What is being asked
For the listing below, show each line that includes the string "dots".

Data for analysis

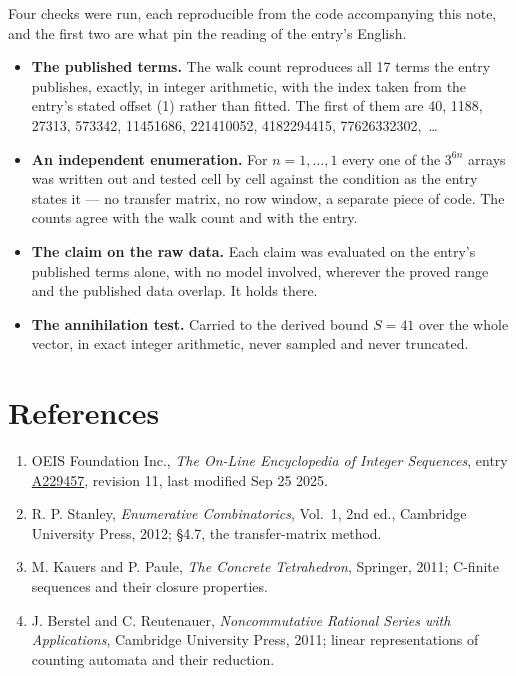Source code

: \documentclass[11pt]{article}
\theoremstyle{definition}
\begin{document}
Four checks were run, each reproducible from the code accompanying this note, and the first two are what pin the reading of the entry's English.

\begin{itemize}

\item {\bfseries The published terms.} The walk count reproduces all 17 terms the entry publishes, exactly, in integer arithmetic, with the index taken from the entry's stated offset (1) rather than fitted. The first of them are 40, 1188, 27313, 573342, 11451686, 221410052, 4182294415, 77626332302,~\dots

\item {\bfseries An independent enumeration.} For $n = 1,\dots,1$ every one of the $3^{6n}$ arrays was written out and tested cell by cell against the condition as the entry states it --- no transfer matrix, no row window, a separate piece of code. The counts agree with the walk count and with the entry.

\item {\bfseries The claim on the raw data.} Each claim was evaluated on the entry's published terms alone, with no model involved, wherever the proved range and the published data overlap. It holds there.

\item {\bfseries The annihilation test.} Carried to the derived bound $S = 41$ over the whole vector, in exact integer arithmetic, never sampled and never truncated.

\end{itemize}

\section{References}

\begin{enumerate}

\item OEIS Foundation Inc., \emph{The On-Line Encyclopedia of Integer Sequences}, entry \href{https://oeis.org/A229457}{A229457}, revision 11, last modified Sep 25 2025.

\item R. P. Stanley, \emph{Enumerative Combinatorics}, Vol.~1, 2nd ed., Cambridge University Press, 2012; \S4.7, the transfer-matrix method.

\item M. Kauers and P. Paule, \emph{The Concrete Tetrahedron}, Springer, 2011; C-finite sequences and their closure properties.

\item J. Berstel and C. Reutenauer, \emph{Noncommutative Rational Series with Applications}, Cambridge University Press, 2011; linear representations of counting automata and their reduction.

\end{enumerate}
\end{document}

Response to this exercise
\item {\bfseries The published terms.} The walk count reproduces all 17 terms the entry publishes, exactly, in integer arithmetic, with the index taken from the entry's stated offset (1) rather than fitted. The first of them are 40, 1188, 27313, 573342, 11451686, 221410052, 4182294415, 77626332302,~\dots
\item {\bfseries An independent enumeration.} For $n = 1,\dots,1$ every one of the $3^{6n}$ arrays was written out and tested cell by cell against the condition as the entry states it --- no transfer matrix, no row window, a separate piece of code. The counts agree with the walk count and with the entry.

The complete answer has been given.